▶ [EXERCISE PROMPT]:
Start to finish, print the data below exactly, without the images.

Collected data
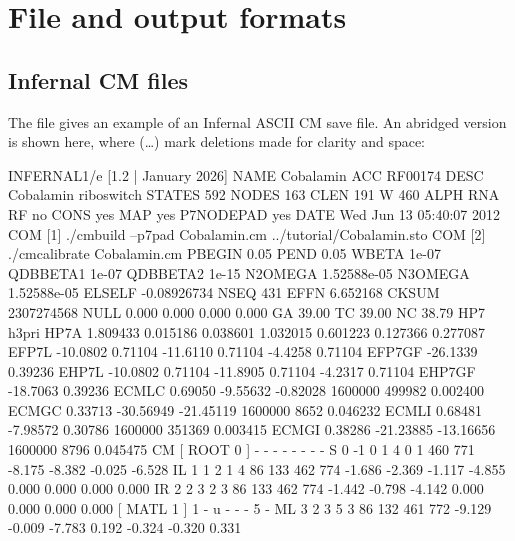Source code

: \section{File and output formats}
\label{section:formats}
\setcounter{footnote}{0}

\subsection{Infernal CM files}

The file  gives an example of an Infernal ASCII
CM save file. An abridged version is shown here, where (\ldots) mark
deletions made for clarity and space:

\begin{tinysreoutput}
INFERNAL1/e [1.2 | January 2026]
NAME     Cobalamin
ACC      RF00174
DESC     Cobalamin riboswitch
STATES   592
NODES    163
CLEN     191
W        460
ALPH     RNA
RF       no
CONS     yes
MAP      yes
P7NODEPAD yes
DATE     Wed Jun 13 05:40:07 2012
COM      [1] ./cmbuild --p7pad Cobalamin.cm ../tutorial/Cobalamin.sto
COM      [2] ./cmcalibrate Cobalamin.cm
PBEGIN   0.05
PEND     0.05
WBETA    1e-07
QDBBETA1 1e-07
QDBBETA2 1e-15
N2OMEGA  1.52588e-05
N3OMEGA  1.52588e-05
ELSELF   -0.08926734
NSEQ     431
EFFN     6.652168
CKSUM    2307274568
NULL     0.000  0.000  0.000  0.000 
GA       39.00
TC       39.00
NC       38.79
HP7      h3pri
HP7A     1.809433 0.015186 0.038601 1.032015 0.601223 0.127366 0.277087
EFP7L    -10.0802 0.71104 -11.6110 0.71104 -4.4258 0.71104
EFP7GF   -26.1339 0.39236
EHP7L    -10.0802 0.71104 -11.8905 0.71104 -4.2317 0.71104
EHP7GF   -18.7063 0.39236
ECMLC    0.69050    -9.55632    -0.82028     1600000      499982  0.002400
ECMGC    0.33713   -30.56949   -21.45119     1600000        8652  0.046232
ECMLI    0.68481    -7.98572     0.30786     1600000      351369  0.003415
ECMGI    0.38286   -21.23885   -13.16656     1600000        8796  0.045475
CM
                                             [ ROOT    0 ]      -      - - - - -    -    -
     S     0    -1 0     1     4     0     1   460   771  -8.175  -8.382  -0.025  -6.528
    IL     1     1 2     1     4    86   133   462   774  -1.686  -2.369  -1.117  -4.855                  0.000  0.000  0.000  0.000
    IR     2     2 3     2     3    86   133   462   774  -1.442  -0.798  -4.142                          0.000  0.000  0.000  0.000
                                             [ MATL    1 ]      1      - u - - -    5    -
    ML     3     2 3     5     3    86   132   461   772  -9.129  -0.009  -7.783                          0.192 -0.324 -0.320  0.331

\end{tinysreoutput}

▶ [EXERCISE SOLUTION]:
Source code

: \section{File and output formats}
\label{section:formats}
\setcounter{footnote}{0}

\subsection{Infernal CM files}

The file  gives an example of an Infernal ASCII
CM save file. An abridged version is shown here, where (\ldots) mark
deletions made for clarity and space:

\begin{tinysreoutput}
INFERNAL1/e [1.2 | January 2026]
NAME     Cobalamin
ACC      RF00174
DESC     Cobalamin riboswitch
STATES   592
NODES    163
CLEN     191
W        460
ALPH     RNA
RF       no
CONS     yes
MAP      yes
P7NODEPAD yes
DATE     Wed Jun 13 05:40:07 2012
COM      [1] ./cmbuild --p7pad Cobalamin.cm ../tutorial/Cobalamin.sto
COM      [2] ./cmcalibrate Cobalamin.cm
PBEGIN   0.05
PEND     0.05
WBETA    1e-07
QDBBETA1 1e-07
QDBBETA2 1e-15
N2OMEGA  1.52588e-05
N3OMEGA  1.52588e-05
ELSELF   -0.08926734
NSEQ     431
EFFN     6.652168
CKSUM    2307274568
NULL     0.000  0.000  0.000  0.000 
GA       39.00
TC       39.00
NC       38.79
HP7      h3pri
HP7A     1.809433 0.015186 0.038601 1.032015 0.601223 0.127366 0.277087
EFP7L    -10.0802 0.71104 -11.6110 0.71104 -4.4258 0.71104
EFP7GF   -26.1339 0.39236
EHP7L    -10.0802 0.71104 -11.8905 0.71104 -4.2317 0.71104
EHP7GF   -18.7063 0.39236
ECMLC    0.69050    -9.55632    -0.82028     1600000      499982  0.002400
ECMGC    0.33713   -30.56949   -21.45119     1600000        8652  0.046232
ECMLI    0.68481    -7.98572     0.30786     1600000      351369  0.003415
ECMGI    0.38286   -21.23885   -13.16656     1600000        8796  0.045475
CM
                                             [ ROOT    0 ]      -      - - - - -    -    -
     S     0    -1 0     1     4     0     1   460   771  -8.175  -8.382  -0.025  -6.528
    IL     1     1 2     1     4    86   133   462   774  -1.686  -2.369  -1.117  -4.855                  0.000  0.000  0.000  0.000
    IR     2     2 3     2     3    86   133   462   774  -1.442  -0.798  -4.142                          0.000  0.000  0.000  0.000
                                             [ MATL    1 ]      1      - u - - -    5    -
    ML     3     2 3     5     3    86   132   461   772  -9.129  -0.009  -7.783                          0.192 -0.324 -0.320  0.331

\end{tinysreoutput}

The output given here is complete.